YANBU to want the US and UK bases closed. Many people do. Many people don't. It's been a debate going on for decades with good points on both sides. I support them closing, but also agree with those that there are greater priorities.
I personally am far more concerned about digital autonomy and other more daily life things than military autonomy. With the US threatening again to leave NATO, I think the UK should ally more with other NATO countries rather than the US, but we need to ally and that at times means military bases. I entirely support countries that want to disconnect from the US - or the UK - but militarily, I'd rather countries focused on allies than all countries trying to rearm in isolation. As others said, that only benefits those selling arms.
YABU to go on about 'who elected the US the world's policeman...' and not showing recognition that the reason those bases are there because the governments of those countries - including the UK when it comes to the US - have given some of their military and other infrastructure to manage to others for various very solid reasons particularly during the Cold War when most of those bases were established and those governments, elected or not, are the ones who decided whether to do so. There are benefits and risks in all of this to be considered. The UK has done this with the US not only with some military infrastructure, but also significant chunks of our digital infrastructure. That's the reason the UK is having to walk such a tight line right now with the US - our government has no digital autonomy separate from the US, there is no current public plan to build such autonomy unlike countries like Spain who've been able to be more bold against the US, and that is why we and some other countries are struggling with managing the situationship with the US. Even with what's going on, the Met Police have just agreed a significant contract to a US company to manage large parts of their digital infrastructure, meaning that structure is under US law and governments. That's a bigger concern for me than bases - even militarily, with concerns around growing cyberwarfare, having our digital infrastructure with the US is a high risk move.

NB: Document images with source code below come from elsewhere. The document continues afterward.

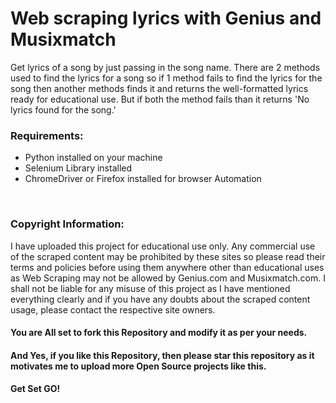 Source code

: # Web scraping lyrics with Genius and Musixmatch
Get lyrics of a song by just passing in the song name. There are 2 methods used to find the lyrics for a song so if 1 method fails to find the lyrics for the song then another methods finds it and returns the well-formatted lyrics ready for educational use. But if both the method fails than it returns 'No lyrics found for the song.'

### Requirements:
* Python installed on your machine
* Selenium Library installed
* ChromeDriver or Firefox installed for browser Automation

<br>

### Copyright Information:
I have uploaded this project for educational use only. Any commercial use of the scraped content may be prohibited by these sites so please read their terms and policies before using them anywhere other than educational uses as Web Scraping may not be allowed by Genius.com and Musixmatch.com. I shall not be liable for any misuse of this project as I have mentioned everything clearly and if you have any doubts about the scraped content usage, please contact the respective site owners.  

#### You are All set to fork this Repository and modify it as per your needs.

#### And Yes, if you like this Repository, then please star this repository as it motivates me to upload more Open Source projects like this.

#### Get Set GO!
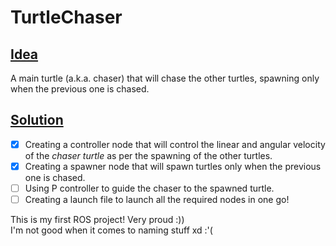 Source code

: # **TurtleChaser**

## <u>**Idea**</u>  
A main turtle (a.k.a. chaser) that will chase the other turtles, spawning only when the previous one is chased.

## <u>**Solution**</u>  
- [x] Creating a controller node that will control the linear and angular velocity of the *chaser turtle* as per the spawning of the other turtles.
- [x] Creating a spawner node that will spawn turtles only when the previous one is chased.
- [ ] Using P controller to guide the chaser to the spawned turtle.
- [ ] Creating a launch file to launch all the required nodes in one go!

This is my first ROS project! Very proud :))  
I'm not good when it comes to naming stuff xd :'(
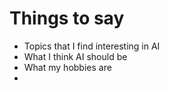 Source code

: # Things to say

- Topics that I find interesting in AI
- What I think AI should be
- What my hobbies are
-  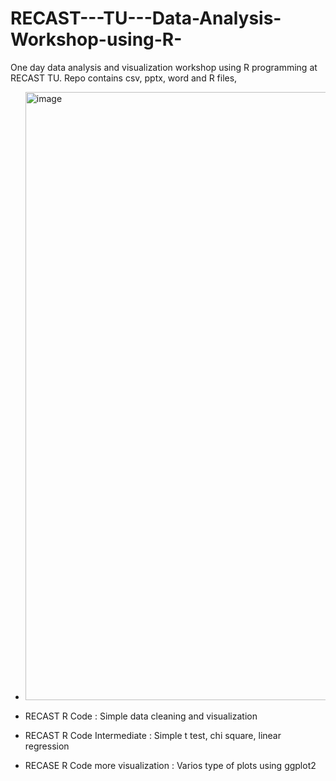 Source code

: # RECAST---TU---Data-Analysis-Workshop-using-R-

One day data analysis and visualization workshop using R programming at RECAST TU.  Repo contains csv, pptx, word and R files, 

- <img width="977" height="973" alt="image" src="https://github.com/user-attachments/assets/2c1d76bd-07de-46aa-83fa-2e389b69dc77" />

- RECAST R Code : Simple data cleaning and visualization
- RECAST R Code Intermediate : Simple t test, chi square, linear regression
- RECASE R Code more visualization : Varios type of plots using ggplot2

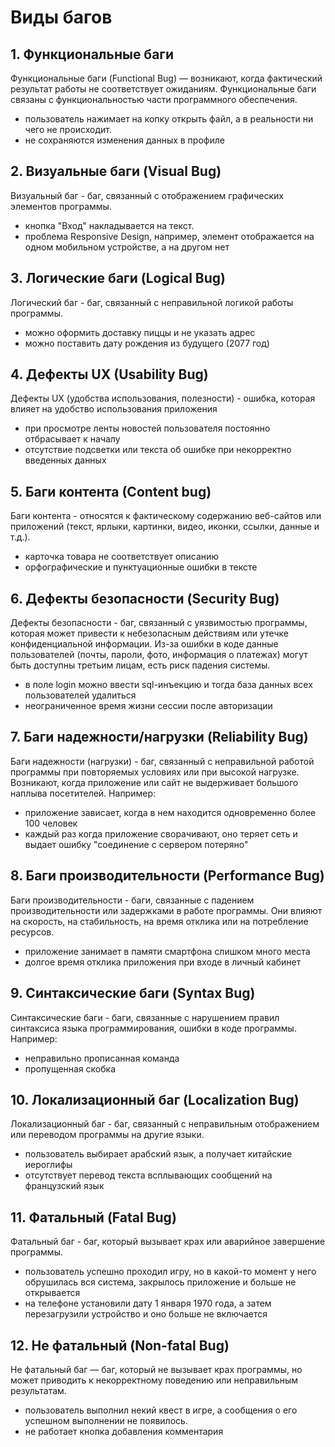 ﻿# Виды багов



## 1. Функциональные баги

Функциональные баги (Functional Bug) — возникают, когда фактический результат работы не соответствует ожиданиям. Функциональные баги связаны с функциональностью части программного обеспечения. 
- пользователь нажимает на копку открыть файл, а в реальности ни чего не происходит.
- не сохраняются изменения данных в профиле

## 2. Визуальные баги (Visual Bug)

Визуальный баг - баг, связанный с отображением графических элементов программы.
- кнопка "Вход" накладывается на текст.
 - проблема Responsive Design, например, элемент отображается на одном мобильном устройстве, а на другом нет

## 3. Логические баги (Logical Bug)

Логический баг - баг, связанный с неправильной логикой работы программы. 
- можно оформить доставку пиццы и не указать адрес
- можно поставить дату рождения из будущего (2077 год)


## 4. Дефекты UX (Usability Bug)

Дефекты UX (удобства использования, полезности) - ошибка, которая влияет на удобство использования приложения
- при просмотре ленты новостей пользователя постоянно отбрасывает к началу
- отсутствие подсветки или текста об ошибке при некорректно введенных данных

## 5. Баги контента (Сontent bug)

Баги контента - относятся к фактическому содержанию веб-сайтов или приложений (текст, ярлыки, картинки, видео, иконки, ссылки, данные и т.д.).
- карточка товара не соответствует описанию
- орфографические и пунктуационные ошибки в тексте

## 6. Дефекты безопасности (Security Bug)

Дефекты безопасности - баг, связанный с уязвимостью программы, которая может привести к небезопасным действиям или утечке конфиденциальной информации. Из-за ошибки в коде данные пользователей (почты, пароли, фото, информация о платежах) могут быть доступны третьим лицам, есть риск падения системы.
- в поле login можно ввести sql-инъекцию и тогда база данных всех пользователей удалиться
- неограниченное время жизни сессии после авторизации

## 7. Баги надежности/нагрузки (Reliability Bug)

Баги надежности (нагрузки) - баг, связанный с неправильной работой программы при повторяемых условиях или при высокой нагрузке. Возникают, когда приложение или сайт не выдерживает большого наплыва посетителей.
Например:
- приложение зависает, когда в нем находится одновременно более 100 человек
- каждый раз когда приложение сворачивают, оно теряет сеть и выдает ошибку "соединение с сервером потеряно"

## 8. Баги производительности (Performance Bug)

Баги производительности - баги, связанные с падением производительности или задержками в работе программы. Они влияют на скорость, на стабильность, на время отклика или на потребление ресурсов.
- приложение занимает в памяти смартфона слишком много места
- долгое время отклика приложения при входе в личный кабинет

## 9. Синтаксические баги (Syntax Bug)
Синтаксические баги - баги, связанные с нарушением правил синтаксиса языка программирования, ошибки в коде программы.
Например:
- неправильно прописанная команда
- пропущенная скобка

## 10. Локализационный баг (Localization Bug)
Локализационный баг - баг, связанный с неправильным отображением или переводом программы на другие языки.
- пользователь выбирает арабский язык, а получает китайские иероглифы
- отсутствует перевод текста всплывающих сообщений на французский язык

## 11. Фатальный (Fatal Bug) 
Фатальный баг - баг, который вызывает крах или аварийное завершение программы. 
- пользователь успешно проходил игру, но в какой-то момент у него обрушилась вся система, закрылось приложение и больше не открывается
- на телефоне установили дату 1 января 1970 года, а затем перезагрузили устройство и оно больше не включается

## 12. Не фатальный (Non-fatal Bug)
Не фатальный баг — баг, который не вызывает крах программы, но может приводить к некорректному поведению или неправильным результатам. 
- пользователь выполнил некий квест в игре, а сообщения о его успешном выполнении не появилось.
- не работает кнопка добавления комментария
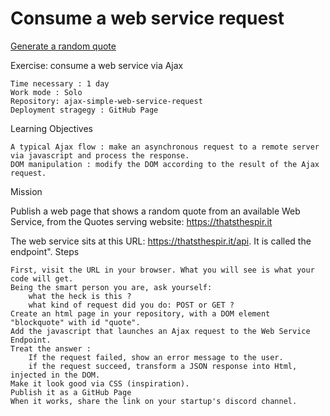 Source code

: # Consume a web service request

[Generate a random quote](https://fredgaloppin.github.io/ajax-simple-web-service-request/)


Exercise: consume a web service via Ajax

    Time necessary : 1 day
    Work mode : Solo
    Repository: ajax-simple-web-service-request
    Deployment stragegy : GitHub Page

Learning Objectives

    A typical Ajax flow : make an asynchronous request to a remote server via javascript and process the response.
    DOM manipulation : modify the DOM according to the result of the Ajax request.

Mission

Publish a web page that shows a random quote from an available Web Service, from the Quotes serving website: https://thatsthespir.it

The web service sits at this URL: https://thatsthespir.it/api. It is called the endpoint".
Steps

    First, visit the URL in your browser. What you will see is what your code will get.
    Being the smart person you are, ask yourself:
        what the heck is this ?
        what kind of request did you do: POST or GET ?
    Create an html page in your repository, with a DOM element "blockquote" with id "quote".
    Add the javascript that launches an Ajax request to the Web Service Endpoint.
    Treat the answer :
        If the request failed, show an error message to the user.
        if the request succeed, transform a JSON response into Html, injected in the DOM.
    Make it look good via CSS (inspiration).
    Publish it as a GitHub Page
    When it works, share the link on your startup's discord channel.
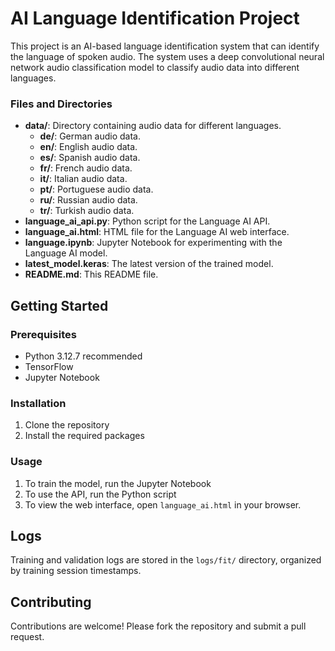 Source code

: # AI Language Identification Project

This project is an AI-based language identification system that can identify the language of spoken audio. The system uses a deep convolutional neural network audio classification model to classify audio data into different languages.

### Files and Directories

- **data/**: Directory containing audio data for different languages.
  - **de/**: German audio data.
  - **en/**: English audio data.
  - **es/**: Spanish audio data.
  - **fr/**: French audio data.
  - **it/**: Italian audio data.
  - **pt/**: Portuguese audio data.
  - **ru/**: Russian audio data.
  - **tr/**: Turkish audio data.
- **language_ai_api.py**: Python script for the Language AI API.
- **language_ai.html**: HTML file for the Language AI web interface.
- **language.ipynb**: Jupyter Notebook for experimenting with the Language AI model.
- **latest_model.keras**: The latest version of the trained model.
- **README.md**: This README file.

## Getting Started

### Prerequisites

- Python 3.12.7 recommended
- TensorFlow
- Jupyter Notebook

### Installation

1. Clone the repository
2. Install the required packages

### Usage

1. To train the model, run the Jupyter Notebook
2. To use the API, run the Python script
3. To view the web interface, open `language_ai.html` in your browser.

## Logs

Training and validation logs are stored in the `logs/fit/` directory, organized by training session timestamps.

## Contributing

Contributions are welcome! Please fork the repository and submit a pull request.
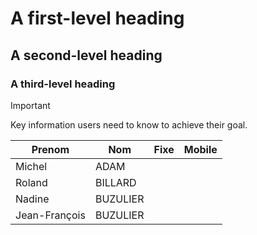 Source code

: # A first-level heading
## A second-level heading
### A third-level heading


> [!IMPORTANT]
> Key information users need to know to achieve their goal.
>
> | Prenom |  Nom | Fixe | Mobile |
> | ------ |-----|--------|------|
> | Michel | ADAM |
> | Roland | BILLARD |
> | Nadine | BUZULIER |
> | Jean-François | BUZULIER |
> 

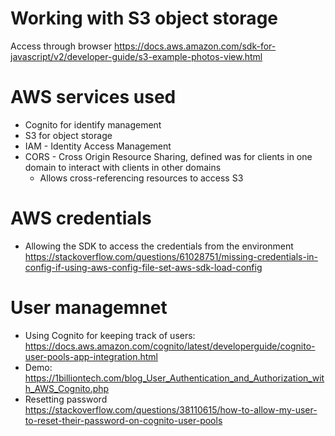 # Working with S3 object storage

Access through browser
https://docs.aws.amazon.com/sdk-for-javascript/v2/developer-guide/s3-example-photos-view.html

# AWS services used

* Cognito for identify management
* S3 for object storage
* IAM - Identity Access Management
* CORS - Cross Origin Resource Sharing, defined was for clients in one domain to interact with clients in other domains
    * Allows cross-referencing resources to access S3

# AWS credentials

* Allowing the SDK to access the credentials from the environment
https://stackoverflow.com/questions/61028751/missing-credentials-in-config-if-using-aws-config-file-set-aws-sdk-load-config

# User managemnet

* Using Cognito for keeping track of users: https://docs.aws.amazon.com/cognito/latest/developerguide/cognito-user-pools-app-integration.html
* Demo: https://1billiontech.com/blog_User_Authentication_and_Authorization_with_AWS_Cognito.php
* Resetting password https://stackoverflow.com/questions/38110615/how-to-allow-my-user-to-reset-their-password-on-cognito-user-pools

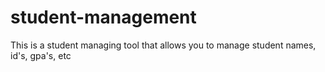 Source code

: # student-management
This is a student managing tool that allows you to manage student names, id's, gpa's, etc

I also think YABVU if your issue with US and UK bases is about Trump. Trump isn't the first the American president to be judge, jury, and executioner, he's just the latest and loudest. What he's done has been built up over decades by previous Presidents. Yes, he's done a lot of horrible things - and none of them are things that haven't been going on by the US and at times the UK for decades. Biden, Obama, W Bush, Clinton, H W Bush, Reagan and beyond - all of them have expanded the power of the US government and the US Presidency and perpetuated control, violence and death around the globe. The situation in Iran goes back to the US and UK getting involved in it back in the 50s and how our governments handled the situation back in the 70s. Trump is far more public about it than most presidents, but he hasn't changed the US playbook that much. Any decision on things like military bases need to look far beyond Trump's presidency.